§ **Work item**:
From the entries below, list each line with "challenges".

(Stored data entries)

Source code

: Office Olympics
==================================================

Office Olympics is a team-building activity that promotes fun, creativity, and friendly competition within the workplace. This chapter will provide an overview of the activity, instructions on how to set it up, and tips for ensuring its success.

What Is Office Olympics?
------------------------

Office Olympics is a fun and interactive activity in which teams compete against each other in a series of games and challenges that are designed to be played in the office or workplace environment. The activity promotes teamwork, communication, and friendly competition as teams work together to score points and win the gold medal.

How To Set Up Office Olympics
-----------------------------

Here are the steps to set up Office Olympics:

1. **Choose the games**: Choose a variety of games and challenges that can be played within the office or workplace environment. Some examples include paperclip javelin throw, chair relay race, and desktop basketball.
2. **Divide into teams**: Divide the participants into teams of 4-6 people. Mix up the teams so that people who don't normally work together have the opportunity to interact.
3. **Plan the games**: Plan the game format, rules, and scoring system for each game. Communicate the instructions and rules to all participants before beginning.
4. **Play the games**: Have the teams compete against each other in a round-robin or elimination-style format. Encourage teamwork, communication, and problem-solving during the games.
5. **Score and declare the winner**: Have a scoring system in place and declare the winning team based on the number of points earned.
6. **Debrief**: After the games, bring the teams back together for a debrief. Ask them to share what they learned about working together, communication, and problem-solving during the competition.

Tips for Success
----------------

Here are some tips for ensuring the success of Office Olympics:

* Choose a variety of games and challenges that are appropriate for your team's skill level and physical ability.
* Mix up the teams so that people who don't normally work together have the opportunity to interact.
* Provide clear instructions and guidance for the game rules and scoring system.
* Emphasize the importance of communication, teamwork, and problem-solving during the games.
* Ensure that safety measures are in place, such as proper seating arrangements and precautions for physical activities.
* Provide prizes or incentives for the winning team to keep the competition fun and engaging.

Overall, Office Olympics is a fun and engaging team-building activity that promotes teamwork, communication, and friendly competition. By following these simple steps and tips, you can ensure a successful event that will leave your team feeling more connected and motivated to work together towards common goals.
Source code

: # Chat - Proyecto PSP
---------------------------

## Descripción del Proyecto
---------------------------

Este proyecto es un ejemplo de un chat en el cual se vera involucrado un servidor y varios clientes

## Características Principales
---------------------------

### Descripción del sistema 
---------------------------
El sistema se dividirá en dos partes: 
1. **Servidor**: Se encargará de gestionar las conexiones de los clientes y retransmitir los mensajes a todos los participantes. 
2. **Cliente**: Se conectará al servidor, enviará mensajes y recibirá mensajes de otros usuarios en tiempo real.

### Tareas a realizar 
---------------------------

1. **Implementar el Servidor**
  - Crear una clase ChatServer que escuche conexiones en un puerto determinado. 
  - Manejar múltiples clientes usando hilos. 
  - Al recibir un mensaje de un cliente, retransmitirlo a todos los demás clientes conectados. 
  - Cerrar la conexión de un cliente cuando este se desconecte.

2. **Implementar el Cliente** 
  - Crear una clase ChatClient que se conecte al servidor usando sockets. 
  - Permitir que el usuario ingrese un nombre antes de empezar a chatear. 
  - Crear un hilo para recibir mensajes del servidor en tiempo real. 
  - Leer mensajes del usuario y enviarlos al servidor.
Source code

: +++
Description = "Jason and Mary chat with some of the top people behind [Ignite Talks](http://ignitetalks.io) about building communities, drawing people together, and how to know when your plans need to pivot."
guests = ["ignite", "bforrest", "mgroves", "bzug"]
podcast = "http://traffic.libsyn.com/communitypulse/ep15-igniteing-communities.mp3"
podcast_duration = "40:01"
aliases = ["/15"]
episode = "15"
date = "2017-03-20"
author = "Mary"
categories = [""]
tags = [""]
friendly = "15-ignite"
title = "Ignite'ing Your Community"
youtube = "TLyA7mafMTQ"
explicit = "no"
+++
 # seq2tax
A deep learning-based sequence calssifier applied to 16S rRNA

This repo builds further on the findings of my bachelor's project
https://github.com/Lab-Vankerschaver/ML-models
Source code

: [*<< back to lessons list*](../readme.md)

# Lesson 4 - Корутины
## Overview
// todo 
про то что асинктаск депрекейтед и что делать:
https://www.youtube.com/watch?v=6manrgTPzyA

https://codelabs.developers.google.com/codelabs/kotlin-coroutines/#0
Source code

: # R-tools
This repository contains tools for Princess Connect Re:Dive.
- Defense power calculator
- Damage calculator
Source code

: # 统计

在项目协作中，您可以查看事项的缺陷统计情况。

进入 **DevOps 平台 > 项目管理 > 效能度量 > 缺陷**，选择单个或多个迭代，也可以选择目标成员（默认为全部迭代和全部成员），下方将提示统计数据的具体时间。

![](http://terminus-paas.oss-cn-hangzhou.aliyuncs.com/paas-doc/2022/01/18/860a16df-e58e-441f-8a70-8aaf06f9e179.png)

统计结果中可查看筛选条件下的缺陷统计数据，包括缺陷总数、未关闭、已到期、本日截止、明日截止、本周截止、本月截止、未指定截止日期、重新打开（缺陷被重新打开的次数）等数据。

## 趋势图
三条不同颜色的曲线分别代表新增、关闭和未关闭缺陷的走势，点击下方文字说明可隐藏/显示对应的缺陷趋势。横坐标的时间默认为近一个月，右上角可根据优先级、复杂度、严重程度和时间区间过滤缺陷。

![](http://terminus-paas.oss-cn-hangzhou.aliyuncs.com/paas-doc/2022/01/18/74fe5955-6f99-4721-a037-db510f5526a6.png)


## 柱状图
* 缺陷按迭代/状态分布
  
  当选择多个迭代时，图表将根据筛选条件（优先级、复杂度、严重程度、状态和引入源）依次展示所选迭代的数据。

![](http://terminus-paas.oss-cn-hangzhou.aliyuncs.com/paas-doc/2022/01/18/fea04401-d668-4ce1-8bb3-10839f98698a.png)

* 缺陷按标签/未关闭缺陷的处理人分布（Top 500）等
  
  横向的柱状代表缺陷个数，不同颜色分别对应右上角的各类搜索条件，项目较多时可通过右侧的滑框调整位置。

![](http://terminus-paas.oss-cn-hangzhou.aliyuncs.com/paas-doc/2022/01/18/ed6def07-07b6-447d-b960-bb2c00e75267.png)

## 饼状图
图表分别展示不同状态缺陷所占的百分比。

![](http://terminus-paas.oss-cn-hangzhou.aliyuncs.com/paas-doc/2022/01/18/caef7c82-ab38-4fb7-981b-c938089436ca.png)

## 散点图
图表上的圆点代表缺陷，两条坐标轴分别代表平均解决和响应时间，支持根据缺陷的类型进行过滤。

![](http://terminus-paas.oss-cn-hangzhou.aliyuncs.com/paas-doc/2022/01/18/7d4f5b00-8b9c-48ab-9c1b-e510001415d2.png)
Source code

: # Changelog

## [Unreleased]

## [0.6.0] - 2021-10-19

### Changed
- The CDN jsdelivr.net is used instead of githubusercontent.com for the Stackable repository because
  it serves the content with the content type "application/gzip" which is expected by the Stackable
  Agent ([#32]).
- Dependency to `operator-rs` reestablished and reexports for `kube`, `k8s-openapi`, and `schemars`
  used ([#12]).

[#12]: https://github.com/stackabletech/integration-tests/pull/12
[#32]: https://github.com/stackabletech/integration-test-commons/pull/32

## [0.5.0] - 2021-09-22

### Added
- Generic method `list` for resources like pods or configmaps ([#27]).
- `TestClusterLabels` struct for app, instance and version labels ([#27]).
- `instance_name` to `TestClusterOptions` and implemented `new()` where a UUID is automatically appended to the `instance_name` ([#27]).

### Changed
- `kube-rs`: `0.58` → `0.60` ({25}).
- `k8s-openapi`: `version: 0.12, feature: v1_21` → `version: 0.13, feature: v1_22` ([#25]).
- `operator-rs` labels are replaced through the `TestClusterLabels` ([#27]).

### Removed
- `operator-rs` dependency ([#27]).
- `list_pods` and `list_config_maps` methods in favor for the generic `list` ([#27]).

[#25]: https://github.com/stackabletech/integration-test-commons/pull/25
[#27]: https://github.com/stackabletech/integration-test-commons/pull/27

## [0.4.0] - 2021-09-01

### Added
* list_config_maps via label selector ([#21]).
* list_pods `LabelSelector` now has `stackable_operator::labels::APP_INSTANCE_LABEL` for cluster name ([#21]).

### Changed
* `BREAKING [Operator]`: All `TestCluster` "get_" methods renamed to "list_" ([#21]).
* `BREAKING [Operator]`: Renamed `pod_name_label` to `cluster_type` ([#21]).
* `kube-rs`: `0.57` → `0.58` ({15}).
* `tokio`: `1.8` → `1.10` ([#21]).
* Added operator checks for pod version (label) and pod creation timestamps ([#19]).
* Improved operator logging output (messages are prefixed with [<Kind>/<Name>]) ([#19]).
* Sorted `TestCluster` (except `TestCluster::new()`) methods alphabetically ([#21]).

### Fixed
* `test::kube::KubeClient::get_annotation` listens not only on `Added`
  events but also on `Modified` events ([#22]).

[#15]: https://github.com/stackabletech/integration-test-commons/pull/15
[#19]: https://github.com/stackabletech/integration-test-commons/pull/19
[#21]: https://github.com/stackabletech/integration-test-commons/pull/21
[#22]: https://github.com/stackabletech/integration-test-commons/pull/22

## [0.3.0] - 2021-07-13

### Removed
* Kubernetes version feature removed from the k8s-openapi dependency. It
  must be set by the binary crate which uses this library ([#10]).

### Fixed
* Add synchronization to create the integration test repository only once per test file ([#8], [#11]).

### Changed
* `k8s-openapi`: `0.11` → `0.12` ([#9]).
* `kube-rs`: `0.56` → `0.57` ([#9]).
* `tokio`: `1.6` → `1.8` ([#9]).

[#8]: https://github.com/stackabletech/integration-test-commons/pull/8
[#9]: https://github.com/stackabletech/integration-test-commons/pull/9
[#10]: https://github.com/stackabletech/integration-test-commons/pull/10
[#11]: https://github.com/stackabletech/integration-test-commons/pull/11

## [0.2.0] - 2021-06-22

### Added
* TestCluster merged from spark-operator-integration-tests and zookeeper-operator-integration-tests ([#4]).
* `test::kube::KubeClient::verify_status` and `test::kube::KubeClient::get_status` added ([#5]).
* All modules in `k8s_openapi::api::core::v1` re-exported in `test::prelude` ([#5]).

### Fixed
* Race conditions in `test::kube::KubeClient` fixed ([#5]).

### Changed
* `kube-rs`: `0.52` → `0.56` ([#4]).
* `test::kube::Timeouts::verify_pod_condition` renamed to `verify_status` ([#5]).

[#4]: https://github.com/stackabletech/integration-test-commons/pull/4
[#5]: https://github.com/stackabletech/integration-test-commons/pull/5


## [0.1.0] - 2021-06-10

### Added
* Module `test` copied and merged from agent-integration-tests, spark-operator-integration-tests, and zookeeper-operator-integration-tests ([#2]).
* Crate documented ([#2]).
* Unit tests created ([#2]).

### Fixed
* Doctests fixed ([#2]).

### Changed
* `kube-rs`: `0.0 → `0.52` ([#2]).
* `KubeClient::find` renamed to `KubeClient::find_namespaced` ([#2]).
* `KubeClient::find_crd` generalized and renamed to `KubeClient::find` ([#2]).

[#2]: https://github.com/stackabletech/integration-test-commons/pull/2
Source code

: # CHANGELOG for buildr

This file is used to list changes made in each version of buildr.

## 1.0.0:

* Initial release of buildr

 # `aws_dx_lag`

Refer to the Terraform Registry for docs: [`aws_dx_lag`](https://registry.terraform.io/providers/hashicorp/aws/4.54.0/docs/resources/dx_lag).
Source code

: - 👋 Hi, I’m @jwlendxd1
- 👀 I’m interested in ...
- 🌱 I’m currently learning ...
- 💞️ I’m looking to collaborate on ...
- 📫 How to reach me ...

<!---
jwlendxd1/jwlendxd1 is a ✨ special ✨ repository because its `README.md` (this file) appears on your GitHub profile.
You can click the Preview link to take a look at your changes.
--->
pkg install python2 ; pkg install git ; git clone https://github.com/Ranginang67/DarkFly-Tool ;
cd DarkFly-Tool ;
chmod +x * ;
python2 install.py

§ **Answer to this exercise**:
Office Olympics is a fun and interactive activity in which teams compete against each other in a series of games and challenges that are designed to be played in the office or workplace environment. The activity promotes teamwork, communication, and friendly competition as teams work together to score points and win the gold medal.
1. **Choose the games**: Choose a variety of games and challenges that can be played within the office or workplace environment. Some examples include paperclip javelin throw, chair relay race, and desktop basketball.
* Choose a variety of games and challenges that are appropriate for your team's skill level and physical ability.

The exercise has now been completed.